*Assignment:* Go through the records and report each line holding the string "employes".

Saved data entries:

—————

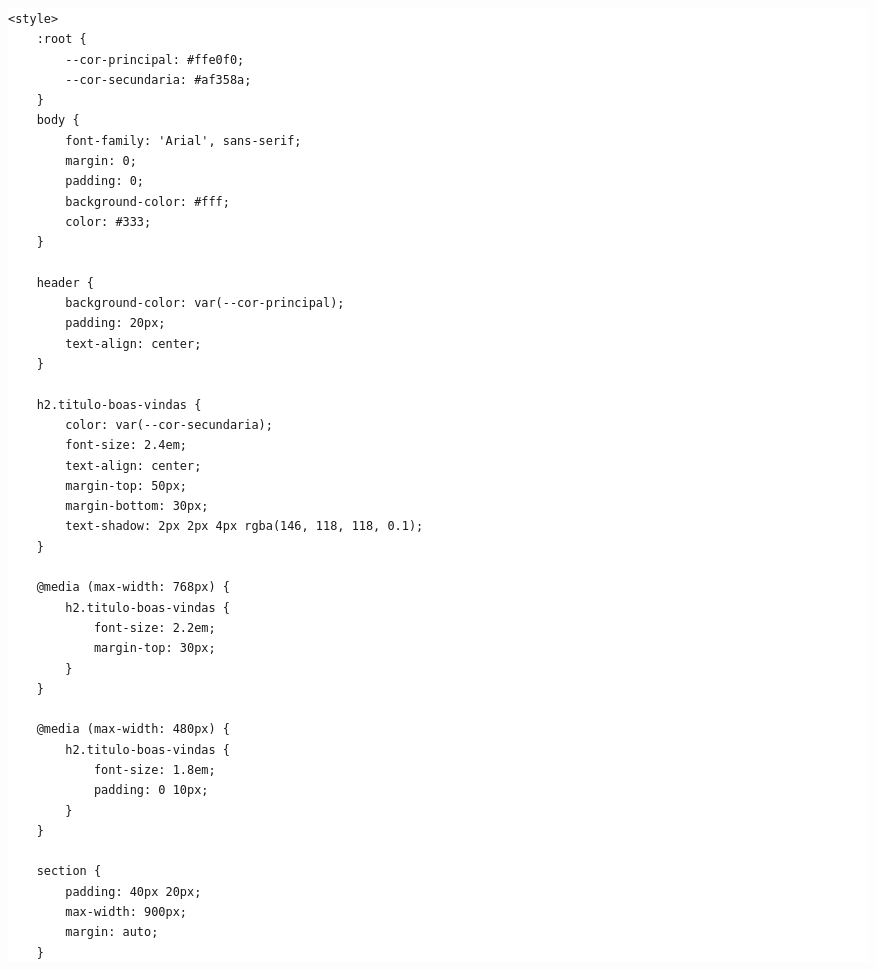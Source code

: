<!DOCTYPE html>
<html lang="pt-br">
<head>
    <meta charset="UTF-8">
    <title>Portfólio - Kelly Landgraf</title>
    <meta name="viewport" content="width=device-width, initial-scale=1.0">

    <style>
        :root {
            --cor-principal: #ffe0f0;
            --cor-secundaria: #af358a;
        }
        body {
            font-family: 'Arial', sans-serif;
            margin: 0;
            padding: 0;
            background-color: #fff;
            color: #333;
        }

        header {
            background-color: var(--cor-principal);
            padding: 20px;
            text-align: center;
        }

        h2.titulo-boas-vindas {
            color: var(--cor-secundaria);
            font-size: 2.4em;
            text-align: center;
            margin-top: 50px;
            margin-bottom: 30px;
            text-shadow: 2px 2px 4px rgba(146, 118, 118, 0.1);
        }

        @media (max-width: 768px) {
            h2.titulo-boas-vindas {
                font-size: 2.2em;
                margin-top: 30px;
            }
        }

        @media (max-width: 480px) {
            h2.titulo-boas-vindas {
                font-size: 1.8em;
                padding: 0 10px;
            }
        }

        section {
            padding: 40px 20px;
            max-width: 900px;
            margin: auto;
        }
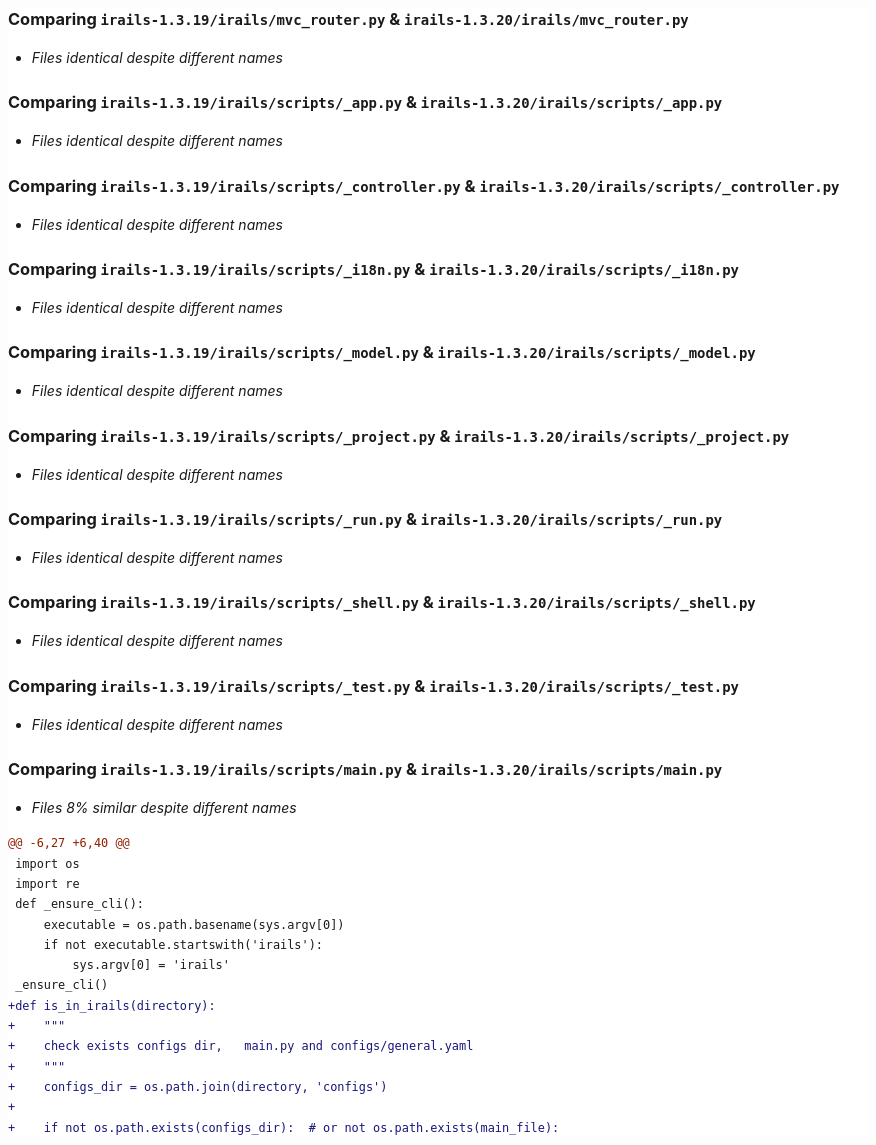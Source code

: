 ### Comparing `irails-1.3.19/irails/mvc_router.py` & `irails-1.3.20/irails/mvc_router.py`

 * *Files identical despite different names*

### Comparing `irails-1.3.19/irails/scripts/_app.py` & `irails-1.3.20/irails/scripts/_app.py`

 * *Files identical despite different names*

### Comparing `irails-1.3.19/irails/scripts/_controller.py` & `irails-1.3.20/irails/scripts/_controller.py`

 * *Files identical despite different names*

### Comparing `irails-1.3.19/irails/scripts/_i18n.py` & `irails-1.3.20/irails/scripts/_i18n.py`

 * *Files identical despite different names*

### Comparing `irails-1.3.19/irails/scripts/_model.py` & `irails-1.3.20/irails/scripts/_model.py`

 * *Files identical despite different names*

### Comparing `irails-1.3.19/irails/scripts/_project.py` & `irails-1.3.20/irails/scripts/_project.py`

 * *Files identical despite different names*

### Comparing `irails-1.3.19/irails/scripts/_run.py` & `irails-1.3.20/irails/scripts/_run.py`

 * *Files identical despite different names*

### Comparing `irails-1.3.19/irails/scripts/_shell.py` & `irails-1.3.20/irails/scripts/_shell.py`

 * *Files identical despite different names*

### Comparing `irails-1.3.19/irails/scripts/_test.py` & `irails-1.3.20/irails/scripts/_test.py`

 * *Files identical despite different names*

### Comparing `irails-1.3.19/irails/scripts/main.py` & `irails-1.3.20/irails/scripts/main.py`

 * *Files 8% similar despite different names*

```diff
@@ -6,27 +6,40 @@
 import os
 import re
 def _ensure_cli():
     executable = os.path.basename(sys.argv[0])
     if not executable.startswith('irails'):
         sys.argv[0] = 'irails'
 _ensure_cli()
+def is_in_irails(directory):
+    """
+    check exists configs dir,   main.py and configs/general.yaml 
+    """ 
+    configs_dir = os.path.join(directory, 'configs') 
+
+    if not os.path.exists(configs_dir):  # or not os.path.exists(main_file):
```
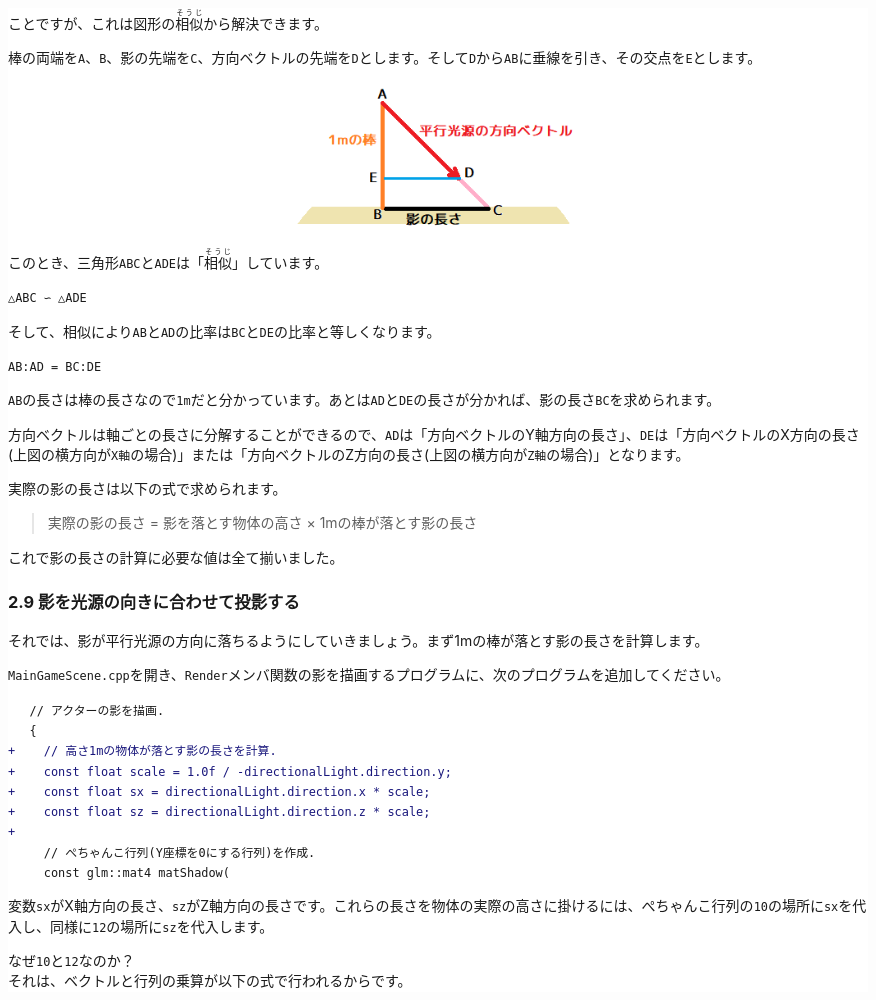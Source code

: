 ことですが、これは図形の<ruby>相似<rt>そうじ</rt></ruby>から解決できます。

棒の両端を`A`、`B`、影の先端を`C`、方向ベクトルの先端を`D`とします。そして`D`から`AB`に垂線を引き、その交点を`E`とします。

<p align="center">
<img src="images/14_cast_shadow_to_ground_2.png" width="33%" />
</p>

このとき、三角形`ABC`と`ADE`は「<ruby>相似<rt>そうじ</rt></ruby>」しています。

`△ABC ∽ △ADE`

そして、相似により`AB`と`AD`の比率は`BC`と`DE`の比率と等しくなります。

`AB:AD = BC:DE`

`AB`の長さは棒の長さなので`1m`だと分かっています。あとは`AD`と`DE`の長さが分かれば、影の長さ`BC`を求められます。

方向ベクトルは軸ごとの長さに分解することができるので、`AD`は「方向ベクトルのY軸方向の長さ」、`DE`は「方向ベクトルのX方向の長さ(上図の横方向が`X軸`の場合)」または「方向ベクトルのZ方向の長さ(上図の横方向が`Z軸`の場合)」となります。

実際の影の長さは以下の式で求められます。

>実際の影の長さ = 影を落とす物体の高さ × 1mの棒が落とす影の長さ

これで影の長さの計算に必要な値は全て揃いました。

### 2.9 影を光源の向きに合わせて投影する

それでは、影が平行光源の方向に落ちるようにしていきましょう。まず1mの棒が落とす影の長さを計算します。

`MainGameScene.cpp`を開き、`Render`メンバ関数の影を描画するプログラムに、次のプログラムを追加してください。

```diff
   // アクターの影を描画.
   {
+    // 高さ1mの物体が落とす影の長さを計算.
+    const float scale = 1.0f / -directionalLight.direction.y;
+    const float sx = directionalLight.direction.x * scale;
+    const float sz = directionalLight.direction.z * scale;
+
     // ぺちゃんこ行列(Y座標を0にする行列)を作成.
     const glm::mat4 matShadow(
```

変数`sx`がX軸方向の長さ、`sz`がZ軸方向の長さです。これらの長さを物体の実際の高さに掛けるには、ぺちゃんこ行列の`10`の場所に`sx`を代入し、同様に`12`の場所に`sz`を代入します。

なぜ`10`と`12`なのか？<br>
それは、ベクトルと行列の乗算が以下の式で行われるからです。
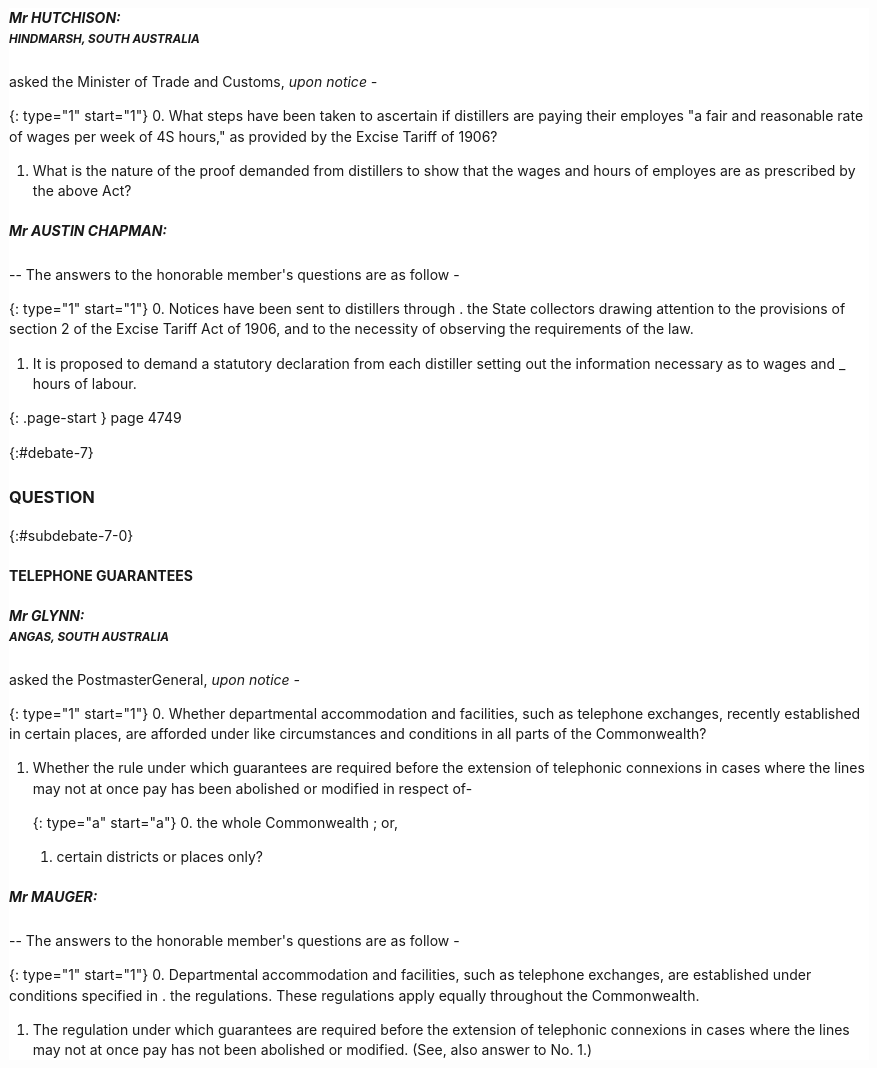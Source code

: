 ##### Mr HUTCHISON:<br><small class="text-muted">HINDMARSH, SOUTH AUSTRALIA</small>

asked the Minister of Trade and Customs,  *upon notice -* 

{: type="1" start="1"}
0. What steps have been taken to ascertain if distillers are paying their employes "a fair and reasonable rate of wages per week of 4S hours," as provided by the Excise Tariff of 1906? 
1. What is the nature of the proof demanded from distillers to show that the wages and hours of employes are as prescribed by the above Act? 

##### Mr AUSTIN CHAPMAN:

-- The answers to the honorable member's questions are as follow - 

{: type="1" start="1"}
0. Notices have been sent to distillers through . the State collectors drawing attention to the provisions of section 2 of the Excise Tariff Act of 1906, and to the necessity of observing the requirements of the law. 
1. It is proposed to demand a statutory declaration from each distiller setting out the information necessary as to wages and _ hours of labour. 

{: .page-start }
page 4749

{:#debate-7}
### QUESTION

{:#subdebate-7-0}
#### TELEPHONE GUARANTEES

##### Mr GLYNN:<br><small class="text-muted">ANGAS, SOUTH AUSTRALIA</small>

asked the PostmasterGeneral,  *upon notice -* 

{: type="1" start="1"}
0. Whether departmental accommodation and facilities, such as telephone exchanges, recently established in certain places, are afforded under like circumstances and conditions in all parts of the Commonwealth? 
1. Whether the rule under which guarantees are required  before  the extension of telephonic connexions in cases where the lines may not at once pay has been abolished or modified in respect of- 

    {: type="a" start="a"}
    0. the whole Commonwealth ; or, 
    1. certain districts or places only? 


##### Mr MAUGER:

-- The answers to the honorable member's questions are as follow - 

{: type="1" start="1"}
0. Departmental accommodation and facilities, such as telephone exchanges, are established under conditions specified in . the regulations. These regulations apply equally throughout the Commonwealth. 
1. The regulation under which guarantees are required before the extension of telephonic connexions in cases where the lines may not at once pay has not been abolished or modified. (See, also answer to No. 1.)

—————

*Solution:*
0. What steps have been taken to ascertain if distillers are paying their employes "a fair and reasonable rate of wages per week of 4S hours," as provided by the Excise Tariff of 1906? 
1. What is the nature of the proof demanded from distillers to show that the wages and hours of employes are as prescribed by the above Act? 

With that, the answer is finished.